店長がバカすぎて

本書『店長がバカすぎて』は、書店員を主人公としたお仕事小説であり、書店を舞台にしたコメディ小説であって、2020年本屋大賞の候補となった作品でもあります。

読み始めはかなりの関心を持って読み進めた作品だったのですが、途中から失速気味だと感じてしまった、微妙な小説でした。

 

谷原京子(契約社員、時給998円)「マジ、辞めてやる!」でも、でも…本を愛する私たちの物語。(「BOOK」データベースより)

 


 

本書『店長がバカすぎて』の読み始めの印象は非常によく、滅多に出会うことのない私の好みに合致する作品に出逢えたと、非常に喜んでいた作品でした。

例えると、対象は命であり全く内容は異なる作品ですが、まるで夏川草介の『神様のカルテシリーズ』を読んだ時の印象に通じるものがありました。

主人公である谷原京子のユーモアに満ちた言葉や態度のもたらす気楽さ、軽く書いてはあるのだけれどその内容の重さなど、似た印象を持ったものです。

 

 

しかし、本書の中ほどにも至る前から、違和感を感じ始めました。その原因は、戯画化されすぎた人物像ではないかと思われます。

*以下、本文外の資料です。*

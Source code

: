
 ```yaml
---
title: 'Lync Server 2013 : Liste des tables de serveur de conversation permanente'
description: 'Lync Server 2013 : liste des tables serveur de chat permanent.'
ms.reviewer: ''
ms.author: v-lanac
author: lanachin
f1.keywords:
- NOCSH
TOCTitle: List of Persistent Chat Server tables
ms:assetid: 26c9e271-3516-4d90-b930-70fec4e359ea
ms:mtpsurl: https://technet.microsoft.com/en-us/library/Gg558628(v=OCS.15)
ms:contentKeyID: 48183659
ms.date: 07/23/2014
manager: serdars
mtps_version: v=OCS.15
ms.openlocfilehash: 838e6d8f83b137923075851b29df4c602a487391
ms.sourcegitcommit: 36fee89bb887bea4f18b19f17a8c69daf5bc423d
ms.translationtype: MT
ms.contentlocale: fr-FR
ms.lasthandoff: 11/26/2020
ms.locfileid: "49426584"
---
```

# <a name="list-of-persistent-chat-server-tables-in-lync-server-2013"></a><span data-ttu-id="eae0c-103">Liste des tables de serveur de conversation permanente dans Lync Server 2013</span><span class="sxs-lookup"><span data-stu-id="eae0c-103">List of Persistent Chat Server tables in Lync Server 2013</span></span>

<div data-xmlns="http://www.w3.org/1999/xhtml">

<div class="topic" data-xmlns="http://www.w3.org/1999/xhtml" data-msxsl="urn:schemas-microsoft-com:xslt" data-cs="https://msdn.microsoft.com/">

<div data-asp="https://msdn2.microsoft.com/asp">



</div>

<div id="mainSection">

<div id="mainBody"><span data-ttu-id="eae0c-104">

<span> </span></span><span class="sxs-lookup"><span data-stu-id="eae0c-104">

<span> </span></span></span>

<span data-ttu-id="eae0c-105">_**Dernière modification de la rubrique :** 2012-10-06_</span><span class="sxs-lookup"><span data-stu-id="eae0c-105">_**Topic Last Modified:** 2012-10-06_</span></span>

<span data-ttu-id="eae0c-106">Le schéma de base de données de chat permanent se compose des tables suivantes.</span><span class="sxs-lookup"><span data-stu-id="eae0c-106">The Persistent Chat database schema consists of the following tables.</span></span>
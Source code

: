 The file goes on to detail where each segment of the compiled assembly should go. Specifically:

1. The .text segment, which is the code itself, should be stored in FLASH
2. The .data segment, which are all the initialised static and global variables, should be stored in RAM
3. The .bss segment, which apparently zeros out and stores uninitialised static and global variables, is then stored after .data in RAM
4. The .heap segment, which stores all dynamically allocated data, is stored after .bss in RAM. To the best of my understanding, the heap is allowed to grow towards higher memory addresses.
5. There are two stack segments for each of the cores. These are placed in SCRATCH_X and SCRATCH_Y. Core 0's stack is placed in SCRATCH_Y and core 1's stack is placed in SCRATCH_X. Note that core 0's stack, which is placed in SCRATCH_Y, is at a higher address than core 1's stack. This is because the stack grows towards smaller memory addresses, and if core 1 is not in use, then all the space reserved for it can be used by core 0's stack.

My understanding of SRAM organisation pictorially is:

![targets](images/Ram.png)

主人公の言動は確かに面白いのですが、あまりにデフォルメされすぎていて、それまで抱いていた本に対する愛情への共感すらも途中からは薄れてきました。

そしてクライマックスに至っては、心はすっかりと離れてしまいます。伏線の回収を見事にされているつもりなのかもしれませんが、どうにも独りよがりの印象が強く感情移入できませんでした。

 

また、店長ひとりをとってみると、「第二章 小説家がバカすぎて」において、バカなはずの店長が武蔵野書店の店員をひたすらに擁護する場面があります。

そこにおいての店長の発言は意外なものであり、バカなはずの店長がとてもたくましく、普段はその能力を隠しているのではないかと思えるほどに魅力的に見えるのです。

しかし、そのときの印象はどこへやら、またいつもの店長に戻るのですが、結局この店長の正体はよく分かりません。

店長の性格付けがよく分からないままにクライマックスへとなだれ込み、よく分からない店長のままに終わります。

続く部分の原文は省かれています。